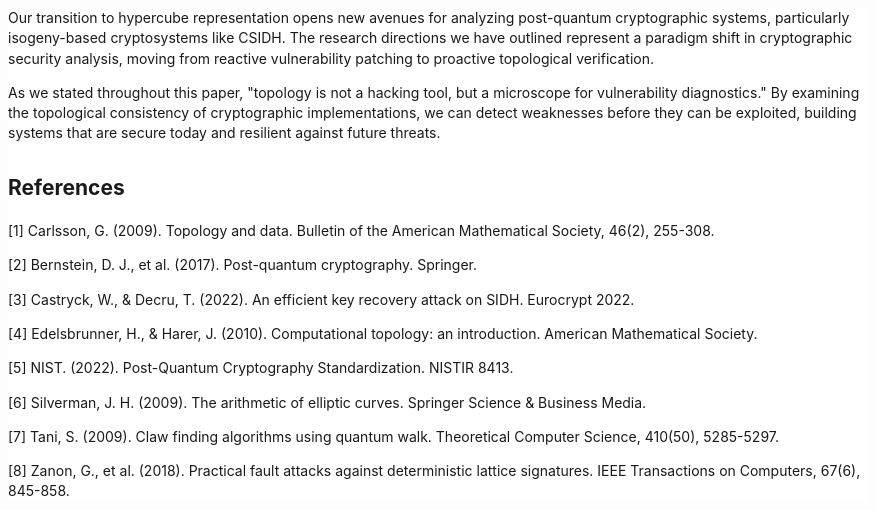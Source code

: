 Our transition to hypercube representation opens new avenues for analyzing post-quantum cryptographic systems, particularly isogeny-based cryptosystems like CSIDH. The research directions we have outlined represent a paradigm shift in cryptographic security analysis, moving from reactive vulnerability patching to proactive topological verification.

As we stated throughout this paper, "topology is not a hacking tool, but a microscope for vulnerability diagnostics." By examining the topological consistency of cryptographic implementations, we can detect weaknesses before they can be exploited, building systems that are secure today and resilient against future threats.

## References

[1] Carlsson, G. (2009). Topology and data. Bulletin of the American Mathematical Society, 46(2), 255-308.

[2] Bernstein, D. J., et al. (2017). Post-quantum cryptography. Springer.

[3] Castryck, W., & Decru, T. (2022). An efficient key recovery attack on SIDH. Eurocrypt 2022.

[4] Edelsbrunner, H., & Harer, J. (2010). Computational topology: an introduction. American Mathematical Society.

[5] NIST. (2022). Post-Quantum Cryptography Standardization. NISTIR 8413.

[6] Silverman, J. H. (2009). The arithmetic of elliptic curves. Springer Science & Business Media.

[7] Tani, S. (2009). Claw finding algorithms using quantum walk. Theoretical Computer Science, 410(50), 5285-5297.

[8] Zanon, G., et al. (2018). Practical fault attacks against deterministic lattice signatures. IEEE Transactions on Computers, 67(6), 845-858.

- - - - -

| WHAT IS NEEDED |
Could you set down the material above word for word while dropping its pictures?

| REPLY TO THE TASK |
Source code

: Our transition to hypercube representation opens new avenues for analyzing post-quantum cryptographic systems, particularly isogeny-based cryptosystems like CSIDH. The research directions we have outlined represent a paradigm shift in cryptographic security analysis, moving from reactive vulnerability patching to proactive topological verification.

As we stated throughout this paper, "topology is not a hacking tool, but a microscope for vulnerability diagnostics." By examining the topological consistency of cryptographic implementations, we can detect weaknesses before they can be exploited, building systems that are secure today and resilient against future threats.

## References

[1] Carlsson, G. (2009). Topology and data. Bulletin of the American Mathematical Society, 46(2), 255-308.

[2] Bernstein, D. J., et al. (2017). Post-quantum cryptography. Springer.

[3] Castryck, W., & Decru, T. (2022). An efficient key recovery attack on SIDH. Eurocrypt 2022.

[4] Edelsbrunner, H., & Harer, J. (2010). Computational topology: an introduction. American Mathematical Society.

[5] NIST. (2022). Post-Quantum Cryptography Standardization. NISTIR 8413.

[6] Silverman, J. H. (2009). The arithmetic of elliptic curves. Springer Science & Business Media.

[7] Tani, S. (2009). Claw finding algorithms using quantum walk. Theoretical Computer Science, 410(50), 5285-5297.

[8] Zanon, G., et al. (2018). Practical fault attacks against deterministic lattice signatures. IEEE Transactions on Computers, 67(6), 845-858.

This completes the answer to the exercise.